Garantire la varietà del paesaggio vitivinicolo piemontese che, tra vigneti, boschi, prati, frutteti, borghi e paesi, lo ha fatto diventare nel 2014 il primo in Italia tutelato dall’Unesco come Patrimonio dell’Umanità, e nello stesso tempo creare un giacimento di legno per la lavorazione, a chilometro zero, di buoni botti da vino.
In tempo di Covid pensare a questi temi sembra andare in controtendenza, ma forse è il modo giusto per cominciare a vedere la luce in fondo al tunnel. Raffaella e Beppe Bologna, figli di Giacomo e Anna, al timone della Cantina Braida di Rocchetta Tanaro, hanno inviato un segnale di positività piantando, accanto alle loro vigne, un bosco di ben 146 querce.
Le piante di rovere sono state collocate in località Montebruna, appena sotto la vigna, in un appezzamento di terra di un ettaro e mezzo di estensione. Gli alberi impiegheranno tra i 100 e i 150 anni a crescere. Dicono Raffaella e Beppe proprietari dell’azienda che ai 60 ettari vitati di proprietà alterna altri 15 ettari di bosco: «L’anno scorso, in questo periodo, piantavamo una vigna sulla collina dell’Asinara. Un gesto che, in pieno lockdown, mentre tutti erano immobilizzati, tra paura e incertezza, stupì molto per il messaggio di speranza che portava con sé. Quest’anno rilanciamo e mettiamo a dimora le querce: saranno i nostri figli e i nostri nipoti a godere a pieno del risultato di questo lavoro. È un sogno che accarezzavamo da molto tempo. Da un lato questo progetto si intreccia coerentemente alla storia aziendale di Braida, perché proprio sull’uso sapiente della barrique si basò nel 1982 l’intuizione di Giacomo Bologna che riuscì a rivoluzionare la percezione della Barbera, valorizzandola.
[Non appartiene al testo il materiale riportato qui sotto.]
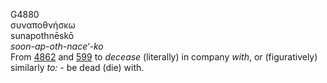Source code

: <body>
  <p>G4880<br>  συναποθνήσκω  <br> sunapothnēskō  <br><i>soon-ap-oth-nace‘-ko </i><br>From <a href="g4862.htm">4862</a> and <a href="g0599.htm">599</a>  to <i>decease</i> (literally) in company <i>with</i>, or (figuratively) similarly <i>to:</i> - be dead (die) with.<br></p>
 </body>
Dall’altro mette l’accento sulla grande importanza che ha per noi il distretto enologico astigiano e piemontese. In una filiera realmente corta si producono non solo ottime uve, ma anche le migliori botti (proprio il mastro bottaio Gamba di Castell’Alfero ci ha assistiti nella scelta delle piante di Quercus Sessilis) e i principali impianti dell’enomeccanica. E ora, perché no, anche i legni».
Nella foto, Beppe e Raffaella con i loro famigliari (credits: Simone Martinengo – Il Grandangolo di Nizza Monferrato)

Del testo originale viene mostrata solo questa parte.